How is male infertility diagnosed?

These tests can help diagnose or rule out a male fertility problem:

  • Semen analysis: This test checks for problems with sperm, such as low sperm count and poor mobility. Some men need a needle biopsy to remove sperm from the testicles and test it. For most men, this is the only test that will be needed in the workup of infertility.
  • Blood test: A blood test can check testosterone, thyroid and other hormone levels. Genetic blood tests look for chromosomal abnormalities.
  • Scrotal ultrasound: An ultrasound of the scrotum identifies varicoceles or other testicular problems.


When should you seek help for infertility?

Women under the age of 35 who aren’t pregnant after one year of trying should see a healthcare provider. You should seek help sooner (after six months of trying) if you’re older than 35. A woman’s chances of getting pregnant decrease with age. A 30-year-old woman is half as fertile as a 20-year-old woman.

Regardless of gender, you should seek help early if you have a risk factor that affects fertility.

How is female infertility treated?

Treatments for infertility include:

  • Medications: Fertility drugs change hormone levels to stimulate ovulation.
  • Surgery: Surgery can open blocked fallopian tubes and remove uterine fibroids and polyps. Surgical treatment of endometriosis doubles a woman’s chances of pregnancy.

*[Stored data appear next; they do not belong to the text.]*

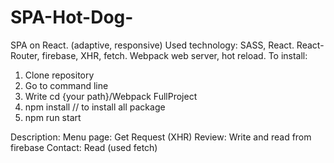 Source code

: # SPA-Hot-Dog-
SPA on React. (adaptive, responsive)
Used technology: SASS, React. React-Router, firebase, XHR, fetch.
Webpack web server, hot reload.
To install:
1. Clone repository
2. Go to command line
3. Write cd {your path}/Webpack FullProject
4. npm install // to install all package
5. npm run start

Description:
Menu page: Get Request (XHR)
Review: Write and read from firebase
Contact: Read (used fetch)
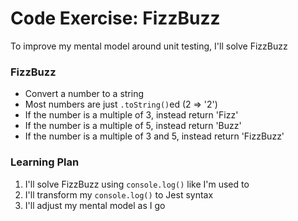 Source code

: # Code Exercise: FizzBuzz

To improve my mental model around unit testing, I'll solve FizzBuzz

### FizzBuzz

- Convert a number to a string
- Most numbers are just `.toString()`ed (2 => '2')
- If the number is a multiple of 3, instead return 'Fizz'
- If the number is a multiple of 5, instead return 'Buzz'
- If the number is a multiple of 3 and 5, instead return 'FizzBuzz'

### Learning Plan

1. I'll solve FizzBuzz using `console.log()` like I'm used to
2. I'll transform my `console.log()` to Jest syntax
3. I'll adjust my mental model as I go
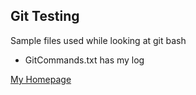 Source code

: ## Git Testing
Sample files used while looking at git bash

* GitCommands.txt has my log

[My Homepage](http://www.jlopez.co.uk) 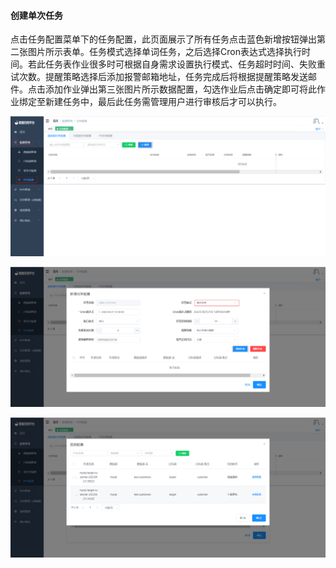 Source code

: 

#### 			创建单次任务

​	点击任务配置菜单下的任务配置，此页面展示了所有任务点击蓝色新增按钮弹出第二张图片所示表单。任务模式选择单词任务，之后选择Cron表达式选择执行时间。若此任务表作业很多时可根据自身需求设置执行模式、任务超时时间、失败重试次数。提醒策略选择后添加报警邮箱地址，任务完成后将根据提醒策略发送邮件。点击添加作业弹出第三张图片所示数据配置，勾选作业后点击确定即可将此作业绑定至新建任务中，最后此任务需管理用户进行审核后才可以执行。

![image-20230621142941634](../../images/whalealDataImages/image-20230621142941634.png)

![image-20230621143119669](../../images/whalealDataImages/image-20230621143119669.png)

![image-20230621143532776](../../images/whalealDataImages/image-20230621143532776.png)
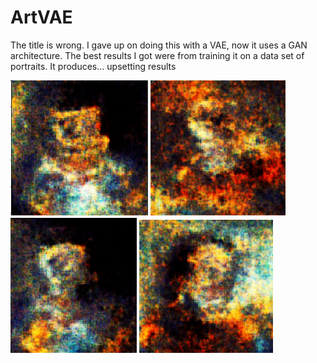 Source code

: # ArtVAE
The title is wrong. I gave up on doing this with a VAE, now it uses a GAN architecture. The best results I got were from training it on a data set of portraits. It produces... upsetting results

![img1](/imgs/1.png)
![img2](/imgs/2.png)
![img3](/imgs/3.png)
![img4](/imgs/4.png)
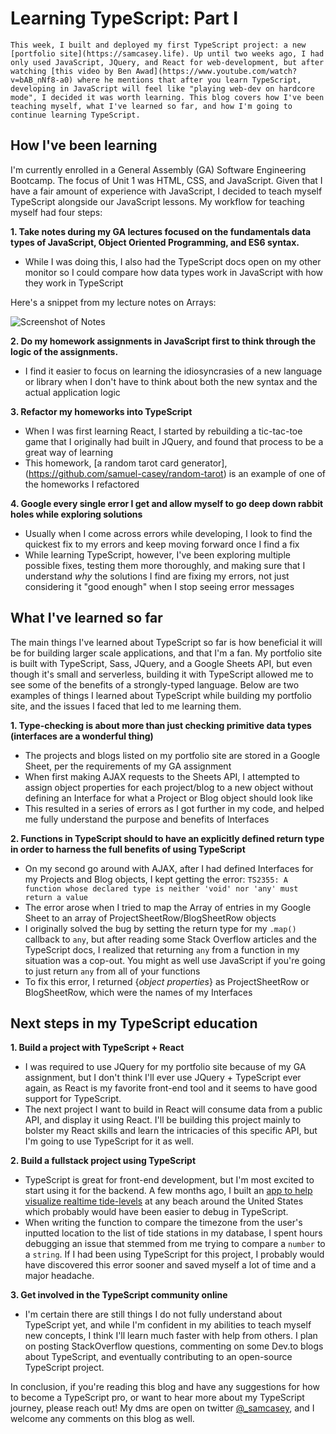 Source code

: # Learning TypeScript: Part I

    This week, I built and deployed my first TypeScript project: a new [portfolio site](https://samcasey.life). Up until two weeks ago, I had only used JavaScript, JQuery, and React for web-development, but after watching [this video by Ben Awad](https://www.youtube.com/watch?v=bAB_nNf8-a0) where he mentions that after you learn TypeScript, developing in JavaScript will feel like "playing web-dev on hardcore mode", I decided it was worth learning. This blog covers how I've been teaching myself, what I've learned so far, and how I'm going to continue learning TypeScript.

## How I've been learning

I'm currently enrolled in a General Assembly (GA) Software Engineering Bootcamp. The focus of Unit 1 was HTML, CSS, and JavaScript. Given that I have a fair amount of experience with JavaScript, I decided to teach myself TypeScript alongside our JavaScript lessons. My workflow for teaching myself had four steps:

**1. Take notes during my GA lectures focused on the fundamentals data types of JavaScript, Object Oriented Programming, and ES6 syntax.**

- While I was doing this, I also had the TypeScript docs open on my other monitor so I could compare how data types work in JavaScript with how they work in TypeScript

Here's a snippet from my lecture notes on Arrays:

![Screenshot of Notes](https://res.cloudinary.com/scimgcloud/image/upload/v1600800329/images-for-blogs/Screen_Shot_2020-09-22_at_2.43.43_PM_xpmimb.png)

**2. Do my homework assignments in JavaScript first to think through the logic of the assignments.**

- I find it easier to focus on learning the idiosyncrasies of a new language or library when I don't have to think about both the new syntax and the actual application logic

**3. Refactor my homeworks into TypeScript**

- When I was first learning React, I started by rebuilding a tic-tac-toe game that I originally had built in JQuery, and found that process to be a great way of learning
  <br>
- This homework, [a random tarot card generator],(https://github.com/samuel-casey/random-tarot) is an example of one of the homeworks I refactored

**4. Google every single error I get and allow myself to go deep down rabbit holes while exploring solutions**

- Usually when I come across errors while developing, I look to find the quickest fix to my errors and keep moving forward once I find a fix
  <br>
- While learning TypeScript, however, I've been exploring multiple possible fixes, testing them more thoroughly, and making sure that I understand _why_ the solutions I find are fixing my errors, not just considering it "good enough" when I stop seeing error messages

## What I've learned so far

The main things I've learned about TypeScript so far is how beneficial it will be for building larger scale applications, and that I'm a fan. My portfolio site is built with TypeScript, Sass, JQuery, and a Google Sheets API, but even though it's small and serverless, building it with TypeScript allowed me to see some of the benefits of a strongly-typed language. Below are two examples of things I learned about TypeScript while building my portfolio site, and the issues I faced that led to me learning them.

**1. Type-checking is about more than just checking primitive data types (interfaces are a wonderful thing)**

- The projects and blogs listed on my portfolio site are stored in a Google Sheet, per the requirements of my GA assignment
  <br>
- When first making AJAX requests to the Sheets API, I attempted to assign object properties for each project/blog to a new object without defining an Interface for what a Project or Blog object should look like
  <br>
- This resulted in a series of errors as I got further in my code, and helped me fully understand the purpose and benefits of Interfaces

**2. Functions in TypeScript should to have an explicitly defined return type in order to harness the full benefits of using TypeScript**

- On my second go around with AJAX, after I had defined Interfaces for my Projects and Blog objects, I kept getting the error: `TS2355: A function whose declared type is neither 'void' nor 'any' must return a value`
  <br>
- The error arose when I tried to map the Array of entries in my Google Sheet to an array of ProjectSheetRow/BlogSheetRow objects
  <br>
- I originally solved the bug by setting the return type for my `.map()` callback to `any`, but after reading some Stack Overflow articles and the TypeScript docs, I realized that returning `any` from a function in my situation was a cop-out. You might as well use JavaScript if you're going to just return `any` from all of your functions
  <br>
- To fix this error, I returned {_object properties_} as ProjectSheetRow or BlogSheetRow, which were the names of my Interfaces

## Next steps in my TypeScript education

**1. Build a project with TypeScript + React**

- I was required to use JQuery for my portfolio site because of my GA assignment, but I don't think I'll ever use JQuery + TypeScript ever again, as React is my favorite front-end tool and it seems to have good support for TypeScript.
  <br>
- The next project I want to build in React will consume data from a public API, and display it using React. I'll be building this project mainly to bolster my React skills and learn the intricacies of this specific API, but I'm going to use TypeScript for it as well.

**2. Build a fullstack project using TypeScript**

- TypeScript is great for front-end development, but I'm most excited to start using it for the backend. A few months ago, I built an [app to help visualize realtime tide-levels](https://tides-vis.herokuapp.com) at any beach around the United States which probably would have been easier to debug in TypeScript.
  <br>
- When writing the function to compare the timezone from the user's inputted location to the list of tide stations in my database, I spent hours debugging an issue that stemmed from me trying to compare a `number` to a `string`. If I had been using TypeScript for this project, I probably would have discovered this error sooner and saved myself a lot of time and a major headache.

**3. Get involved in the TypeScript community online**

- I'm certain there are still things I do not fully understand about TypeScript yet, and while I'm confident in my abilities to teach myself new concepts, I think I'll learn much faster with help from others. I plan on posting StackOverflow questions, commenting on some Dev.to blogs about TypeScript, and eventually contributing to an open-source TypeScript project.

In conclusion, if you're reading this blog and have any suggestions for how to become a TypeScript pro, or want to hear more about my TypeScript journey, please reach out! My dms are open on twitter [@\_samcasey](https://twitter.com/_samcasey), and I welcome any comments on this blog as well.
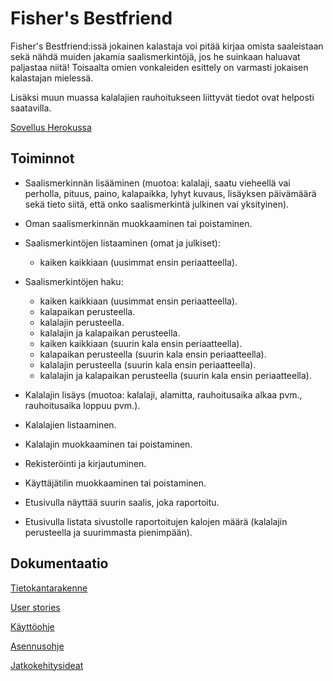 # Fisher's Bestfriend

Fisher's Bestfriend:issä jokainen kalastaja voi pitää kirjaa omista saaleistaan
sekä nähdä muiden jakamia saalismerkintöjä, jos he suinkaan haluavat paljastaa niitä!
Toisaalta omien vonkaleiden esittely on varmasti jokaisen kalastajan mielessä.

Lisäksi muun muassa kalalajien rauhoitukseen liittyvät tiedot ovat helposti saatavilla.

[Sovellus Herokussa](https://quiet-stream-39899.herokuapp.com/)

## Toiminnot

- Saalismerkinnän lisääminen (muotoa: kalalaji, saatu vieheellä vai perholla, pituus, paino, kalapaikka, lyhyt
kuvaus, lisäyksen päivämäärä sekä tieto siitä, että onko saalismerkintä julkinen vai yksityinen).
- Oman saalismerkinnän muokkaaminen tai poistaminen.
- Saalismerkintöjen listaaminen (omat ja julkiset):
  - kaiken kaikkiaan (uusimmat ensin periaatteella).
- Saalismerkintöjen haku:
  - kaiken kaikkiaan (uusimmat ensin periaatteella).
  - kalapaikan perusteella.
  - kalalajin perusteella.
  - kalalajin ja kalapaikan perusteella.
  - kaiken kaikkiaan (suurin kala ensin periaatteella).
  - kalapaikan perusteella (suurin kala ensin periaatteella).
  - kalalajin perusteella (suurin kala ensin periaatteella).
  - kalalajin ja kalapaikan perusteella (suurin kala ensin periaatteella).

- Kalalajin lisäys (muotoa: kalalaji, alamitta, rauhoitusaika alkaa pvm., rauhoitusaika loppuu pvm.).
- Kalalajien listaaminen.
- Kalalajin muokkaaminen tai poistaminen.

- Rekisteröinti ja kirjautuminen.
- Käyttäjätilin muokkaaminen tai poistaminen.

- Etusivulla näyttää suurin saalis, joka raportoitu.
- Etusivulla listata sivustolle raportoitujen kalojen määrä (kalalajin perusteella ja suurimmasta pienimpään).

## Dokumentaatio

[Tietokantarakenne](https://github.com/matiastamsi/KalastajanKaveri/blob/master/documentation/tietokantakuvaus.md)

[User stories](https://github.com/matiastamsi/KalastajanKaveri/blob/master/documentation/User_stories.md)

[Käyttöohje](https://github.com/matiastamsi/KalastajanKaveri/blob/master/documentation/kayttoohje.md)

[Asennusohje](https://github.com/matiastamsi/KalastajanKaveri/blob/master/documentation/asennusohje.md)

[Jatkokehitysideat](https://github.com/matiastamsi/KalastajanKaveri/blob/master/documentation/jatkokehitysideat.md)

How is male infertility treated?

Treatments for male infertility include:

  • Medications: Medications can raise testosterone or other hormone levels. There are also drugs for erectile dysfunction.
  • Surgery: Some men need surgery to open blockages in the tubes that store and carry sperm. Varicocele surgery can make sperm healthier and can improve the odds of conception.

What are fertility treatment options for all genders?

Some couples need more help conceiving. To increase pregnancy odds, a woman may first take medications to stimulate ovulation before trying one of these options:

  • Intrauterine insemination (IUI): A healthcare provider uses a long, thin tube to place sperm directly into the uterus.
  • In vitro fertilization (IVF): IVF is a type of assisted reproductive technology (ART). It involves harvesting the eggs at the end of the stimulation and placing sperm and eggs together in a lab dish. The sperm fertilize the eggs. A provider transfers one of the fertilized eggs (embryo) into the uterus.
  • Intracytoplasmic sperm injection (ICSI): This procedure is similar to IVF. An embryologist (highly specialized lab technician) directly injects a single sperm into each of the harvested eggs and then a provider transfers an embryo into the uterus.
  • Third-party ART: Couples may use donor eggs, donor sperm or donor embryos. Some couples need a gestational carrier or surrogate. This person agrees to carry and give birth to your baby.